Following the success of forest schools, the coast is fast becoming another option for al-fresco learning. By Sophie Morris


Beach school visits Severn Beach (c) Will Purcell

I met my daughter’s childminder on the beach near our home in Kent. We’d spoken on the phone and she’d told me she had a beach hut where she regularly took her charges, which sounded far too good to be true. But on a beach walk the next day, I came across a small crew of toddlers in matching T-shirts gathered obediently around a beach hut, and realised that this was the childminder for me. Now my little girl can enjoy a day at the beach even when I’m working.

A growing number of nurseries close to a coastline are realising the benefit of taking their children to the beach as part of their weekly routine, a happy consequence of the success of forest schools all over the UK, which has seen outdoor play and education in a woodland setting become highly desirable among parents looking for a nursery.

“Children have no inhibitions when it comes to exploring the beach,” says Cassie Holland, the beach school coordinator at Woodland House and Archfield House nurseries in Bristol. “They have real old-school fun, and can laugh their heads off because they’ve been enjoying it so much. That’s the real essence of being a child.”

Holland takes about 20 children to the beach. The session starts when they walk down Cotham Hill to the train station for the 25-minute ride to Severn Beach, and the children will wave to the watching shopkeepers. While waiting for the train they’ll weed and water the planters, and start making predictions about the tide - the children are taught how tides work but not told where they’ll be on any particular day, so they learn to understand this themselves.

The beach-school approach shows children that our coastline isn’t just for sunny days. “Our nursery policy is that there’s no such thing as inappropriate weather, only inappropriate clothing,” explains Holland.

The pre-school age children learn through play, so once at the beach the session is laid back. “Some children will choose to run and feel the wind in their hair. There’s mud, sand and lots of pebbles. Some will choose to express some kind of creativity, using the natural resources, such as making sand dragons and landscape art from the different materials, the seaweed and the sand.

“There are lots of crabs when the tide’s right, and they’ll go off and look for crabs under rocks, using teamwork to pick up the heaviest ones. Eighteen is our record so far.

“There might be charcoal on the beach and we’ll maybe write and draw on the seawall. Or children might stand alongside someone who is doing their fishing and speak to the fishermen and women about what they’re catching and watching their rods and reels and bait.

“We don’t do fires in every session, but we do do fires and toast marshmallows, so there’s lots of health and safety instruction around that.”

Nicki Pugh’s five-year-old son Ben was one of the first to experience the beach-school sessions at Archfield House. “They were already doing forest school when we were looking at nurseries so their outdoor provision was very exciting,” she remembers.
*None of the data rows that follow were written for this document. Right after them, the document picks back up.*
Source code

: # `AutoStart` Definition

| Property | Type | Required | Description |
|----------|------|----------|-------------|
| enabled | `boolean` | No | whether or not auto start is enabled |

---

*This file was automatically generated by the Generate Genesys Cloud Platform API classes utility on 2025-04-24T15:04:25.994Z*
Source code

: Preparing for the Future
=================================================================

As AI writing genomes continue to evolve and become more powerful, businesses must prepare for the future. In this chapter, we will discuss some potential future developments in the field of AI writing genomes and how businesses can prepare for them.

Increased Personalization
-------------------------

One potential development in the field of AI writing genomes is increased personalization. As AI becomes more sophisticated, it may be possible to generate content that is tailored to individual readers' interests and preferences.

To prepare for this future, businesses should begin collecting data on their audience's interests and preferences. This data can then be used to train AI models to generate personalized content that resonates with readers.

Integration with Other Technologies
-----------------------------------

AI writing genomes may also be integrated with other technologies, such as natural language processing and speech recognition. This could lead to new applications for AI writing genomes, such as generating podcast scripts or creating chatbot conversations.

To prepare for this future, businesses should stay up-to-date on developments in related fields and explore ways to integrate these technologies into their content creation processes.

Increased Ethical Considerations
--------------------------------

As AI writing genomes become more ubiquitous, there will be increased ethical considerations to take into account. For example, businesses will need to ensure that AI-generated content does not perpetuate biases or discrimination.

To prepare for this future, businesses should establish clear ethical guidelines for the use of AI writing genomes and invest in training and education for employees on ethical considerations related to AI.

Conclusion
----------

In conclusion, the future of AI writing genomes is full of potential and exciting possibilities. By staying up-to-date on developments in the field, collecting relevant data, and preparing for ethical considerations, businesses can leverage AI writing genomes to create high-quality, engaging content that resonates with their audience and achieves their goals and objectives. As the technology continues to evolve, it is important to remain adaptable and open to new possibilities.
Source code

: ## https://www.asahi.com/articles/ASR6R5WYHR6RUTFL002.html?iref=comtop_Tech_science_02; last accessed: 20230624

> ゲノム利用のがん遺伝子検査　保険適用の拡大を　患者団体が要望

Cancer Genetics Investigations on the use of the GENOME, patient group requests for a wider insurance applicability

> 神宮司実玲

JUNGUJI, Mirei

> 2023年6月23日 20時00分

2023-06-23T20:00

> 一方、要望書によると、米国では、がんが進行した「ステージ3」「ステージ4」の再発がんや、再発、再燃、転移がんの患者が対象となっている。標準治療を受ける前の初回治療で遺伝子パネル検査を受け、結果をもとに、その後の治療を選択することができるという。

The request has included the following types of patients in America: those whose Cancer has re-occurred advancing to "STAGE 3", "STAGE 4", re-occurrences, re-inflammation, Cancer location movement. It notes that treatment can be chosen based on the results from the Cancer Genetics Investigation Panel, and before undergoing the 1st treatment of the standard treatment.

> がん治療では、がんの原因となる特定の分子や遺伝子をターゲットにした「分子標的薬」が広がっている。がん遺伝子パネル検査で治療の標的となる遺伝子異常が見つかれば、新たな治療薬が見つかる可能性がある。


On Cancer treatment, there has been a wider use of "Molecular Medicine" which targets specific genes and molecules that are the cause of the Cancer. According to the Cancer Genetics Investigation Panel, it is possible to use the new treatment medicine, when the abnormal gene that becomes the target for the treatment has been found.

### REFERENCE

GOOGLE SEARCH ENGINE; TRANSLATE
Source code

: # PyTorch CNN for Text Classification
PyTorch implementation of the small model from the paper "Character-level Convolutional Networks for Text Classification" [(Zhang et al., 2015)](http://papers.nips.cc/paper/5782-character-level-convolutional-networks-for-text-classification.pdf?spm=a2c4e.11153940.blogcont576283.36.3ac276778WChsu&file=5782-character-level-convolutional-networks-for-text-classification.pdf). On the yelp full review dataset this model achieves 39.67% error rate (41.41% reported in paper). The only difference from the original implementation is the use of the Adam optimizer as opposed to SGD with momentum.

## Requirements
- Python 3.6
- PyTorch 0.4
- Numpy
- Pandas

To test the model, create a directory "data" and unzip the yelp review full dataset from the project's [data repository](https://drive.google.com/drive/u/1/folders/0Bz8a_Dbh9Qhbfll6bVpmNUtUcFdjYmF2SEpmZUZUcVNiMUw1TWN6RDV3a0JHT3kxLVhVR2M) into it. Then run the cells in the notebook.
“My partner James took part in the beach school family day on his own with the two boys (Teddy, now aged two, will be able to do beach school when he’s older). He wouldn’t otherwise have gone to Severn Beach without me, which tells you a lot about the confidence they instill in parents.

“It doesn’t have to be a pristine area of white sand, but Severn Beach almost has more to offer because it’s a constantly changing coastal environment.”

Other nurseries offering classes on the beach include Port Regis Montessori nursery in Broadstairs, Kent, where children are lucky enough to have direct access to the beach through a door in the wall enclosing its 17 acres of woodland. Forest school is very popular here, and the beach school is an obvious extension.

At Lyndhurst School in Worthing, West Sussex, children take lessons in history, art, maths and literacy, as well as making up their own games, whatever the weather.

All beach-school leaders are required to obtain a qualification to learn about the management of a beach ecosystem. Holland did her Beach Schools Practical Skills and Environmental Management course, a two-day programme accompanied by 44 hours of self study for professionals who are already working in childcare, at the Forest Schools training organisation, also known as Archimedes. It is currently arranging its beach schools courses for the coming year, and will run them around the country, based on demand.

“Increasingly, as the educational markets are becoming more creative in utilising the outdoors as a classroom, we as a nation are becoming more aware of the hidden potential of the outdoors and demand is higher than it has been for 60 years in the UK,” explains its website. “For those who have easy access to the 11,000 miles of shores that surround the British Isles, it is not surprising that these are becoming an inspirational learning environment and parents and carers as well as educators are seeing and experiencing very positive impacts on their children.” Holland is also close to launching Bristol Beach Schools, an initiative where she and her colleagues will run beach school sessions for other toddler groups from spring onwards.

And if it’s a really cold day in February, say? “Obviously there are times when it’s dangerous to go,” she admits. “Sometimes the tide smothers the beach, and we won’t go then. But we work with the families about how to dress properly, and teach the kids about what to do if they’re cold - run around in circles or jump up and down. Children can very resilient when they want to be.”